Entries shown -
-- Opening Marker --

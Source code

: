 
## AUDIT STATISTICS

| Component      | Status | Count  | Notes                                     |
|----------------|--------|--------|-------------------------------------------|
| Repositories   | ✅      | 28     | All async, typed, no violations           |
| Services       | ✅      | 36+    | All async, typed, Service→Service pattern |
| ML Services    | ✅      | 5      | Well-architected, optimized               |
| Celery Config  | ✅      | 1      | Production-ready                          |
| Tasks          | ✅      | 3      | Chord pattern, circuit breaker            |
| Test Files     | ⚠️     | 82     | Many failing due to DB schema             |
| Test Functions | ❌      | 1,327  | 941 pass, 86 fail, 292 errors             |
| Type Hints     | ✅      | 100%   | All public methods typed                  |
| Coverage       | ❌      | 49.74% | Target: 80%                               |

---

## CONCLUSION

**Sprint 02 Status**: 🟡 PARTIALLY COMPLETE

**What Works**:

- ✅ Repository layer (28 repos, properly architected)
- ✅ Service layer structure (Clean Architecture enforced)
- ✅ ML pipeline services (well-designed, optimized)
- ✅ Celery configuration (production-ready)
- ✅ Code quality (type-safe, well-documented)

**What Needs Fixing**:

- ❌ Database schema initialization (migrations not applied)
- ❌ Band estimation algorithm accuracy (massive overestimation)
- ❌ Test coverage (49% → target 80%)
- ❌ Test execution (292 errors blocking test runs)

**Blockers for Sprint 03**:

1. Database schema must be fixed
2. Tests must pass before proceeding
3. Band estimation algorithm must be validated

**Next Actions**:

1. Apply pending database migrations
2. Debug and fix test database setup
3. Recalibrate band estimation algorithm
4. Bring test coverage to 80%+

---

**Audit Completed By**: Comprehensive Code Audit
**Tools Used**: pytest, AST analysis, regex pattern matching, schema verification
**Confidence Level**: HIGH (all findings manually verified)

-- Closing Marker --

What to produce - Word for word, return the lines from the one holding "## CONCLUSION" through the end of the entries above.

Written response -
## CONCLUSION

**Sprint 02 Status**: 🟡 PARTIALLY COMPLETE

**What Works**:

- ✅ Repository layer (28 repos, properly architected)
- ✅ Service layer structure (Clean Architecture enforced)
- ✅ ML pipeline services (well-designed, optimized)
- ✅ Celery configuration (production-ready)
- ✅ Code quality (type-safe, well-documented)

**What Needs Fixing**:

- ❌ Database schema initialization (migrations not applied)
- ❌ Band estimation algorithm accuracy (massive overestimation)
- ❌ Test coverage (49% → target 80%)
- ❌ Test execution (292 errors blocking test runs)

**Blockers for Sprint 03**:

1. Database schema must be fixed
2. Tests must pass before proceeding
3. Band estimation algorithm must be validated

**Next Actions**:

1. Apply pending database migrations
2. Debug and fix test database setup
3. Recalibrate band estimation algorithm
4. Bring test coverage to 80%+

---

**Audit Completed By**: Comprehensive Code Audit
**Tools Used**: pytest, AST analysis, regex pattern matching, schema verification
**Confidence Level**: HIGH (all findings manually verified)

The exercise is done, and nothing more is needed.